Organspende ist immer noch ein Tabuthema
Organspende ist immer noch ein gesellschaftliches Tabuthema. Schließlich sollte man sich noch zu Lebzeiten mit dem eigenen Tod beschäftigen, wenn man Spender werden möchte. Grund dafür ist die sogenannte Entscheidungslösung. Diese besagt: Die Entnahme von Organen und Geweben nach dem Tod ist nur zulässig, wenn dem die verstorbene Person zu Lebzeiten oder stellvertretend die Angehörigen zugestimmt haben. „Als Betroffener ist man natürlich direkt für das Thema sensibilisiert. Wenn Menschen erzählen, welches Leben sie als Schwerstkranke vor der Organspende führen mussten, fällt die Entscheidung ganz leicht“, so Lenas Eltern.
Auch fünf Jahre später prägen Hoffnung und Trauer das Leben von Lenas Familie. Es sei, als wäre es gestern gewesen, gibt Gabi Mödder zu. Sie und ihr Lebensgefährte leben jetzt viel ruhiger. Zahlreiche Engelsfiguren und Fotos von Lena schmücken ihr Haus als Andenken an ihre geliebte Tochter. Balu, Lenas Pferd, wird von ihrer besten Freundin umsorgt.
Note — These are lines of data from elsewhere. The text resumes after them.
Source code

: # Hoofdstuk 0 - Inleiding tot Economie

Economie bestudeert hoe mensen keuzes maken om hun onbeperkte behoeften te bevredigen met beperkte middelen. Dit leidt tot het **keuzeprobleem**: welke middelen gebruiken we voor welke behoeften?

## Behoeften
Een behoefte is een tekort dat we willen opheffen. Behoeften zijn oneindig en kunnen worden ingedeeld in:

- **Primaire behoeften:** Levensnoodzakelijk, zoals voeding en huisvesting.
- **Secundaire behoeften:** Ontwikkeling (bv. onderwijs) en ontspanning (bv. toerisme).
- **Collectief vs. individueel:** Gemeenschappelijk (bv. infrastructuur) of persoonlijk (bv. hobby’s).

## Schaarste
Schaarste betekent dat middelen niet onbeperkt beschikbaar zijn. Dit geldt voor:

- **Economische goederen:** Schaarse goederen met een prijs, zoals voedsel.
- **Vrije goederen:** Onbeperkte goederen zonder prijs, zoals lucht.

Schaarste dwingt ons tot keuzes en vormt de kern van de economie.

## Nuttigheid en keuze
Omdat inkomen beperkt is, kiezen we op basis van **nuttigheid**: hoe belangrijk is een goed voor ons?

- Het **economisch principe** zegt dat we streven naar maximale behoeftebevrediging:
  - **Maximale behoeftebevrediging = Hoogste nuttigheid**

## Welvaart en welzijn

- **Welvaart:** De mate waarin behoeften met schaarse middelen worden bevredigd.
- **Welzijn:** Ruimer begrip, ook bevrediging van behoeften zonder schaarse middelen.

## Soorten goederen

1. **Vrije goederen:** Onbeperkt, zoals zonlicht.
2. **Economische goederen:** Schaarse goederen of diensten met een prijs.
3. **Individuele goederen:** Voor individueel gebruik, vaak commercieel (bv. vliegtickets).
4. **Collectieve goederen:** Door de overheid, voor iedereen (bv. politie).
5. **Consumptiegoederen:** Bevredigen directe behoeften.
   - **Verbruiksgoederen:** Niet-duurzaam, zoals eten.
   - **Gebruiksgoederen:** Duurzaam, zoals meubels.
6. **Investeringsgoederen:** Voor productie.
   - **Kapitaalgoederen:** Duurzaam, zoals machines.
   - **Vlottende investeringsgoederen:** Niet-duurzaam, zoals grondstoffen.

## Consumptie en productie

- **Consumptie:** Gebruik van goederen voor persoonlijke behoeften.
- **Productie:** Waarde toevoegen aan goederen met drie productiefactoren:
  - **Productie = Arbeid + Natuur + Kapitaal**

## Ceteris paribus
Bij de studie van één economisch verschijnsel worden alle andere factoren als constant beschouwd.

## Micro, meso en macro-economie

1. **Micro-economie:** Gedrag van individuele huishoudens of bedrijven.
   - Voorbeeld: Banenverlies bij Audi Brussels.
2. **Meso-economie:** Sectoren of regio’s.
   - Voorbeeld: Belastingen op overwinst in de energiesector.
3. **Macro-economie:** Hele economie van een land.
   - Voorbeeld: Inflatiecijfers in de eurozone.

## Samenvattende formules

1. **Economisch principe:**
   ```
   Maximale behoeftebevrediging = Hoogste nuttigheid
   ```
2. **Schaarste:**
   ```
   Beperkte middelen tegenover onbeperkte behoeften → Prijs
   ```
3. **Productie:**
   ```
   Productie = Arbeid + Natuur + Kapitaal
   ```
Die beiden Mädchen haben sich einmal das Versprechen gegeben: Sollte einer von ihnen etwas zustoßen, soll die andere auf Balu aufpassen. Keiner konnte ahnen, dass dieses Versprechen jemals eingelöst wird.
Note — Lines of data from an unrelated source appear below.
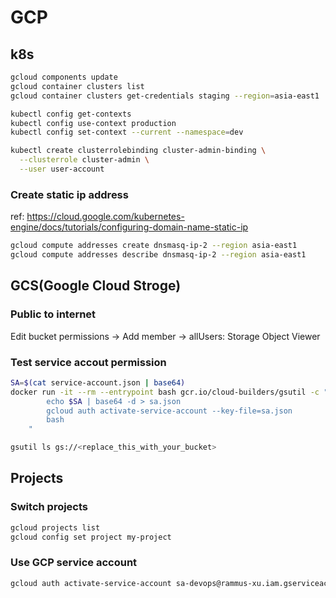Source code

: # GCP
## k8s

```bash
gcloud components update
gcloud container clusters list
gcloud container clusters get-credentials staging --region=asia-east1

kubectl config get-contexts
kubectl config use-context production
kubectl config set-context --current --namespace=dev

kubectl create clusterrolebinding cluster-admin-binding \
  --clusterrole cluster-admin \
  --user user-account
```

### Create static ip address
ref: https://cloud.google.com/kubernetes-engine/docs/tutorials/configuring-domain-name-static-ip
```bash
gcloud compute addresses create dnsmasq-ip-2 --region asia-east1
gcloud compute addresses describe dnsmasq-ip-2 --region asia-east1
```

## GCS(Google Cloud Stroge)
### Public to internet
Edit bucket permissions -> Add member -> allUsers: Storage Object Viewer

### Test service accout permission
```bash
SA=$(cat service-account.json | base64)
docker run -it --rm --entrypoint bash gcr.io/cloud-builders/gsutil -c "
        echo $SA | base64 -d > sa.json
        gcloud auth activate-service-account --key-file=sa.json
        bash
    "
```

```bash
gsutil ls gs://<replace_this_with_your_bucket>
```

## Projects
### Switch projects
```bash
gcloud projects list
gcloud config set project my-project
```

### Use GCP service account
```bash
gcloud auth activate-service-account sa-devops@rammus-xu.iam.gserviceaccount.com --key-file=$GOOGLE_APPLICATION_CREDENTIALS
```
Die Wunden sind noch sehr frisch, aber das Thema Organspende beschäftigt Gabi Mödder weiterhin sehr: „Durch die Veranstaltungen der DSO haben wir viel erfahren. Vielleicht kommt irgendwann die Zeit, dass ich sagen kann, ich unterstütze die DSO. Doch zuerst muss ich meine Trauer verarbeiten, bevor ich die Trauer, das Verzweifeln, aber auch die Hoffnung der anderen an mich heranlassen kann.“
Mehr als 80 Prozent stehen der Organ- und Gewebespende eher positiv gegenüber, zeigt eine bundesweite Repräsentativbefragung der Bundeszentrale für gesundheitliche Aufklärung (BZgA) aus dem Jahr 2020. Über 60 Prozent haben ihre persönliche Entscheidung für oder gegen eine Organ- und Gewebespende getroffen. Lediglich 44 Prozent haben allerdings ihre Entscheidung schriftlich auf einem Organspendeausweis oder in einer Patientenverfügung dokumentiert. 18 Prozent der Bevölkerung haben eine Entscheidung getroffen, aber diese nicht dokumentiert.